Truman invoked religious themes in describing America’s nuclear primacy: “We thank God that it has come to us, instead of to our enemies; and we pray that He may guide us to use it in His ways and for His purposes.”
In the 71 years since Hiroshima, there has been too little public discussion in the US about the morality – and legality – of targeting civilians to force their rulers to end a conflict. When Washington’s Smithsonian Museum in 1995 sought to stage an exhibit that would have showed the effect of the bomb on the city of Hiroshima and its residents, Republican legislators led a successful campaign to shut down the “un-American” exhibit.
Nor was it only Republicans who objected: the US Senate unanimously passed a resolution condemning the Smithsonian plan, declaring that the bombing of Hiroshima had helped “bring the war to a merciful end”, thereby “saving the lives of Americans and Japanese”.
Still, Obama’s visit suggests time may be loosening the nationalist grip on the narrative. Last year, a Pew survey found that 56 per cent of Americans believe using nuclear weapons on Japanese cities was justified, while 79 per cent of Japanese respondents felt the opposite. But more significant, perhaps, one in three Americans now agreed with the Japanese majority, and less than half of Americans younger than 29 believe the decision was justified.
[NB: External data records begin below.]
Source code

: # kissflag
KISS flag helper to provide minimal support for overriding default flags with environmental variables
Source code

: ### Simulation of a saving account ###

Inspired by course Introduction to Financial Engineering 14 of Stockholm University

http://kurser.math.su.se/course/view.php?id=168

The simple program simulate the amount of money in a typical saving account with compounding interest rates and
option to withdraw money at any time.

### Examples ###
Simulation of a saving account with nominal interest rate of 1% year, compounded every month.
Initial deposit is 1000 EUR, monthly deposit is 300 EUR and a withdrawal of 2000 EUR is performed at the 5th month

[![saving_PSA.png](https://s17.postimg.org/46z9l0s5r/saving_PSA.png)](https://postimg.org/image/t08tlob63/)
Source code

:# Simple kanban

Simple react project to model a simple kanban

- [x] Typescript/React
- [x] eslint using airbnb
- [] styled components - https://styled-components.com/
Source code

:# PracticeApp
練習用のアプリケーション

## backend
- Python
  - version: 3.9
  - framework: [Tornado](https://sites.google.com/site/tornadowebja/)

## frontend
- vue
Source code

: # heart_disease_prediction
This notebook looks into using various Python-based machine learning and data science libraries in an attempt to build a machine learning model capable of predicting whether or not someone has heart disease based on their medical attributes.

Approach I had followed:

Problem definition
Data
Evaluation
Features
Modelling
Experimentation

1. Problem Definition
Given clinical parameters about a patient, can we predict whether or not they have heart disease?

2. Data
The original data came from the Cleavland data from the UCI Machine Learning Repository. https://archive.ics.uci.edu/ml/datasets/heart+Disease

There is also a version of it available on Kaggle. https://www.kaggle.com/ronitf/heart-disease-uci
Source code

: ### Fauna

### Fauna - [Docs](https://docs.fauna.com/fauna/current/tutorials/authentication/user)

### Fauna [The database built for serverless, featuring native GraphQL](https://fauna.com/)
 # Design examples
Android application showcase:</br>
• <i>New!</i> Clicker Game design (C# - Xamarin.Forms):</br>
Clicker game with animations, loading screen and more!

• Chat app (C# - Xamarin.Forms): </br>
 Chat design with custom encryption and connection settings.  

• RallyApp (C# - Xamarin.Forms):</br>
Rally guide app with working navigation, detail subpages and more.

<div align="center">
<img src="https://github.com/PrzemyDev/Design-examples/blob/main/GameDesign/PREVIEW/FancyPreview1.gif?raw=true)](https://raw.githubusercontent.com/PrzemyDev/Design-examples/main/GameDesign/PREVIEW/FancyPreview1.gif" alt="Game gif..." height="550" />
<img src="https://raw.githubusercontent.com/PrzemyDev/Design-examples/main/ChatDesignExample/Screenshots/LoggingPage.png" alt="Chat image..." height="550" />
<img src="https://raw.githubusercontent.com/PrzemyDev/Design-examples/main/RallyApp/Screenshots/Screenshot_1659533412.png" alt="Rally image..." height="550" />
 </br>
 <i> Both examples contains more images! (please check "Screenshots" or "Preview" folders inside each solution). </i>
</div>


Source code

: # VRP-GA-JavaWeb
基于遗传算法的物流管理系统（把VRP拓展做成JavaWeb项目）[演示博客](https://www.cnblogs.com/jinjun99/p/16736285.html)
That’s encouraging because America’s national conversation about the use of nuclear weapons remains woefully inadequate. Consider, The Washington Post recently mocked Donald Trump for declining to answer its editors’ question on whether he’d be willing to use nuclear weapons against ISIL — apparently unconcerned by the insanity of suggesting nuclear weapons should be considered for use in Syria or Iraq. Hillary Clinton, likewise, rebuked Mr Obama on the campaign trail in 2008 for declaring that nuclear weapons were not an option against Al Qaeda in Pakistan.
Mr Obama is going to Hiroshima, in the words of his adviser Ben Rhodes, to “highlight his continued commitment to pursuing the peace and security of a world without nuclear weapons”.
A great symbolic gesture but it might have more credibility if Obama hadn’t last year committed to spending $348 billion [Dh1.3tn] to modernise the nuclear fleet. If nuclear weapons aren’t going anywhere, America urgently needs a more open and honest conversation about the circumstances under which it might consider using them again.